Former House of Anansi publisher Leigh Nash is starting a new independent press.
Assembly Press plans to release its first list in spring 2024. Nash will be publisher of the new venture, with fellow Anansi alumna Debby de Groot responsible for communications and Andrew Faulkner, former managing editor at Invisible Publishing, as strategist.
Assembly Press is billed as a boutique publishing house that will publish fiction, nonfiction, and poetry, with the aim of being “independent, inclusive, and incisive.”
“We’re having so much fun already getting Assembly off the ground, and I’m looking forward to partnering with authors, agents, publishers, and booksellers both here and internationally to see what magic we can make together,” Nash said in a release.

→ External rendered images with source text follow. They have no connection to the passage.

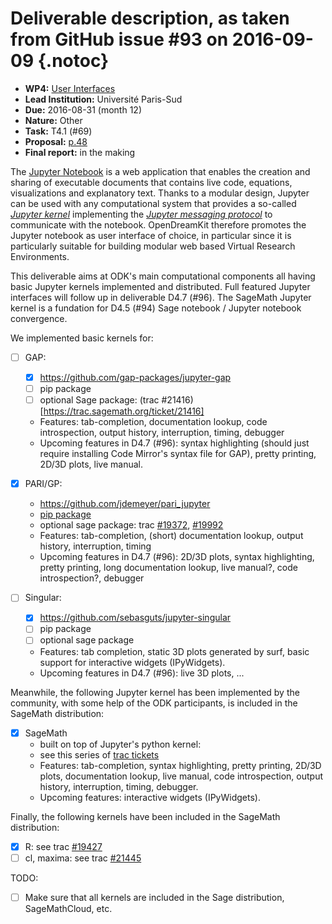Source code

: # Deliverable description, as taken from GitHub issue #93 on 2016-09-09 {.notoc}

- **WP4:** [User Interfaces](https://github.com/OpenDreamKit/OpenDreamKit/tree/master/WP4)
- **Lead Institution:** Université Paris-Sud
- **Due:** 2016-08-31 (month 12)
- **Nature:** Other
- **Task:** T4.1 (#69)
- **Proposal:** [p.48](https://github.com/OpenDreamKit/OpenDreamKit/raw/master/Proposal/proposal-www.pdf)
- **Final report:** in the making

The [Jupyter Notebook](https://jupyter.org) is a web application that enables the creation and sharing of executable documents that contains live code, equations, visualizations and explanatory text. Thanks to a modular design, Jupyter can be used with any computational system that provides a so-called [*Jupyter kernel*](https://jupyter.readthedocs.io/en/latest/projects/kernels.html) implementing the [*Jupyter messaging protocol*](https://jupyter-client.readthedocs.io/en/latest/) to communicate with the notebook. OpenDreamKit therefore promotes the Jupyter notebook as user interface of choice, in particular since it is particularly suitable for building modular web based Virtual Research Environments.

This deliverable aims at ODK's main computational components all having basic Jupyter kernels implemented and distributed. Full featured Jupyter interfaces will follow up in deliverable D4.7 (#96). The SageMath Jupyter kernel is a fundation for D4.5 (#94) Sage notebook / Jupyter notebook convergence.

We implemented basic kernels for:
- [ ] GAP:
    - [X] https://github.com/gap-packages/jupyter-gap
    - [ ] pip package
    - [ ] optional Sage package: (trac #21416)[https://trac.sagemath.org/ticket/21416]
    - Features: tab-completion, documentation lookup, code introspection, output history, interruption, timing, debugger
    - Upcoming features in D4.7 (#96): syntax highlighting (should just require installing Code Mirror's syntax file for GAP), pretty printing, 2D/3D plots, live manual.

- [x] PARI/GP:
    - https://github.com/jdemeyer/pari_jupyter
    - [pip package](https://pypi.python.org/pypi/pari_jupyter)
    - optional sage package: trac [#19372](https://trac.sagemath.org/ticket/19372), [#19992](https://trac.sagemath.org/ticket/19992)
    - Features: tab-completion, (short) documentation lookup, output history, interruption, timing
    - Upcoming features in D4.7 (#96): 2D/3D plots, syntax highlighting, pretty printing, long documentation lookup, live manual?, code introspection?, debugger

- [ ] Singular:
    - [X] https://github.com/sebasguts/jupyter-singular
    - [ ] pip package
    - [ ] optional sage package
    - Features: tab completion, static 3D plots generated by surf, basic support for interactive widgets (IPyWidgets).
    - Upcoming features in D4.7 (#96): live 3D plots, ...

Meanwhile, the following Jupyter kernel has been implemented by the community, with some help of the ODK participants, is included in the SageMath distribution:

- [x] SageMath
    - built on top of Jupyter's python kernel:
    - see this series of [trac tickets](https://trac.sagemath.org/query?status=closed&summary=~Jupyter&col=id&col=summary&col=status&col=type&col=priority&col=milestone&col=component&order=priority)
    - Features: tab-completion, syntax highlighting, pretty printing, 2D/3D plots, documentation lookup, live manual, code introspection, output history, interruption, timing, debugger.
    - Upcoming features: interactive widgets (IPyWidgets).

Finally, the following kernels have been included in the SageMath distribution:
- [X] R: see trac [#19427](https://trac.sagemath.org/ticket/19427)
- [ ] cl, maxima: see trac [#21445](https://trac.sagemath.org/ticket/21445)

TODO:
- [  ] Make sure that all kernels are included in the Sage distribution, SageMathCloud, etc.

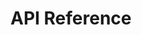 # API Reference

<div id="redoc"></div>
<script src="https://cdn.redoc.ly/redoc/latest/bundles/redoc.standalone.js"></script>
<script>
  Redoc.init('../openapi.yaml', {
    expandResponses: '200,201',
    hideDownloadButton: false,
    pathInMiddlePanel: true
  }, document.getElementById('redoc'));
</script>
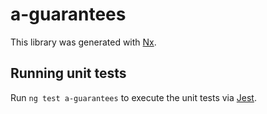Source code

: # a-guarantees

This library was generated with [Nx](https://nx.dev).

## Running unit tests

Run `ng test a-guarantees` to execute the unit tests via [Jest](https://jestjs.io).
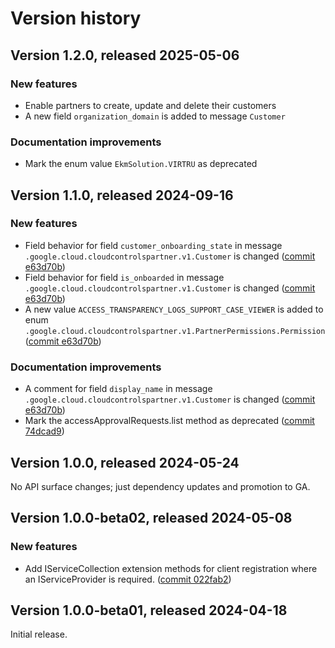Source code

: # Version history

## Version 1.2.0, released 2025-05-06

### New features

- Enable partners to create, update and delete their customers
- A new field `organization_domain` is added to message `Customer`

### Documentation improvements

- Mark the enum value `EkmSolution.VIRTRU` as deprecated

## Version 1.1.0, released 2024-09-16

### New features

- Field behavior for field `customer_onboarding_state` in message `.google.cloud.cloudcontrolspartner.v1.Customer` is changed ([commit e63d70b](https://github.com/googleapis/google-cloud-dotnet/commit/e63d70bd6da943c388877d3d3b8a5166d35d6b8e))
- Field behavior for field `is_onboarded` in message `.google.cloud.cloudcontrolspartner.v1.Customer` is changed ([commit e63d70b](https://github.com/googleapis/google-cloud-dotnet/commit/e63d70bd6da943c388877d3d3b8a5166d35d6b8e))
- A new value `ACCESS_TRANSPARENCY_LOGS_SUPPORT_CASE_VIEWER` is added to enum `.google.cloud.cloudcontrolspartner.v1.PartnerPermissions.Permission` ([commit e63d70b](https://github.com/googleapis/google-cloud-dotnet/commit/e63d70bd6da943c388877d3d3b8a5166d35d6b8e))

### Documentation improvements

- A comment for field `display_name` in message `.google.cloud.cloudcontrolspartner.v1.Customer` is changed ([commit e63d70b](https://github.com/googleapis/google-cloud-dotnet/commit/e63d70bd6da943c388877d3d3b8a5166d35d6b8e))
- Mark the accessApprovalRequests.list method as deprecated ([commit 74dcad9](https://github.com/googleapis/google-cloud-dotnet/commit/74dcad9d131f9ecc63c062b3a8920aa5dab122ea))

## Version 1.0.0, released 2024-05-24

No API surface changes; just dependency updates and promotion to GA.

## Version 1.0.0-beta02, released 2024-05-08

### New features

- Add IServiceCollection extension methods for client registration where an IServiceProvider is required. ([commit 022fab2](https://github.com/googleapis/google-cloud-dotnet/commit/022fab203f28fb9c608972af7f8b83f571ae5694))

## Version 1.0.0-beta01, released 2024-04-18

Initial release.
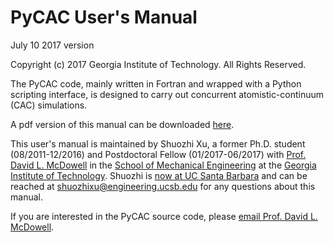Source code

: # PyCAC User's Manual

July 10 2017 version

Copyright (c) 2017 Georgia Institute of Technology. All Rights Reserved.

The PyCAC code, mainly written in Fortran and wrapped with a Python scripting interface, is designed to carry out concurrent atomistic-continuum (CAC) simulations.

A pdf version of this manual can be downloaded <a href="PyCAC.pdf" target="_blank">here</a>.

This user's manual is maintained by Shuozhi Xu, a former Ph.D. student (08/2011-12/2016) and Postdoctoral Fellow (01/2017-06/2017) with [Prof. David L. McDowell](http://www.me.gatech.edu/faculty/mcdowell) in the [School of Mechanical Engineering](http://www.me.gatech.edu) at the [Georgia Institute of Technology](http://www.gatech.edu). Shuozhi is [now at UC Santa Barbara](http://shuozhixu.cnsi.ucsb.edu) and can be reached at [shuozhixu@engineering.ucsb.edu](mailto:shuozhixu@engineering.ucsb.edu) for any questions about this manual.

If you are interested in the PyCAC source code, please [email Prof. David L. McDowell](mailto:david.mcdowell@me.gatech.edu).

<div align="left">
<script type='text/javascript' id='clustrmaps' src='//cdn.clustrmaps.com/map_v2.js?cl=ffffff&w=200&t=n&d=30Dl_9gZAj_TuS16lGZOr7R3TE1Zp0o2NetG4zABRec'></script>
</div>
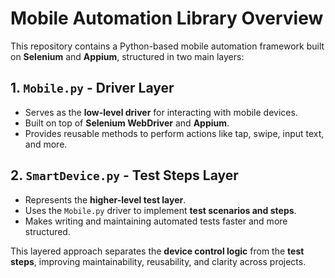 # Mobile Automation Library Overview

This repository contains a Python-based mobile automation framework built on **Selenium** and **Appium**, structured in two main layers:

## 1. `Mobile.py` - Driver Layer
- Serves as the **low-level driver** for interacting with mobile devices.
- Built on top of **Selenium WebDriver** and **Appium**.
- Provides reusable methods to perform actions like tap, swipe, input text, and more.

## 2. `SmartDevice.py` - Test Steps Layer
- Represents the **higher-level test layer**.
- Uses the `Mobile.py` driver to implement **test scenarios and steps**.
- Makes writing and maintaining automated tests faster and more structured.

This layered approach separates the **device control logic** from the **test steps**, improving maintainability, reusability, and clarity across projects.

The press will be based in Prince Edward County and Mississauga, with the team working together remotely. Assembly is working on confirming publishing partners, but hopes to work with printers the team has worked with in the past, including Imprimerie Gauvin and Friesens. Sales and distribution deals are already established, including one with Publishers Group Canada.
Assembly’s first title will be County Harvest, a follow-up to Natalie Wollenberg and Leigh Nash’s County Heirlooms, and Wollenberg is currently interviewing brewers, winemakers, and distillers in Ontario’s Prince Edward County for the book.
Nash says the press is approaching their list and the entire venture “with an intentional sense of experimentation,” so the number of books published may vary from year to year, though will likely be about 10 titles, with a balanced mix of fiction, nonfiction, and poetry.
Assembly expects to release a formal call for submissions soon.
Before her role as publisher at Anansi, Nash was publisher at Invisible Publishing for seven years. She has also worked for Coach House Books and sat on the boards of eBound Canada and the Association of Canadian Publishers. She currently teaches in the Creative Book Publishing program at Humber College.
Faulkner has published two books of poetry and founded a number of literary ventures before Assembly Press, including the Ottawa Arts Review, editing firm Re:word Communications, and the PEP Rally reading series in Picton, Ontario.
De Groot was most recently publicity director at Anansi – and continues to work with the publisher in a freelance capacity. She has also worked in publicity at Key Porter Books, McClelland & Stewart, Penguin Canada, and as an independent freelance publicist.
Nash and de Groot both announced their departures from Anansi earlier this year.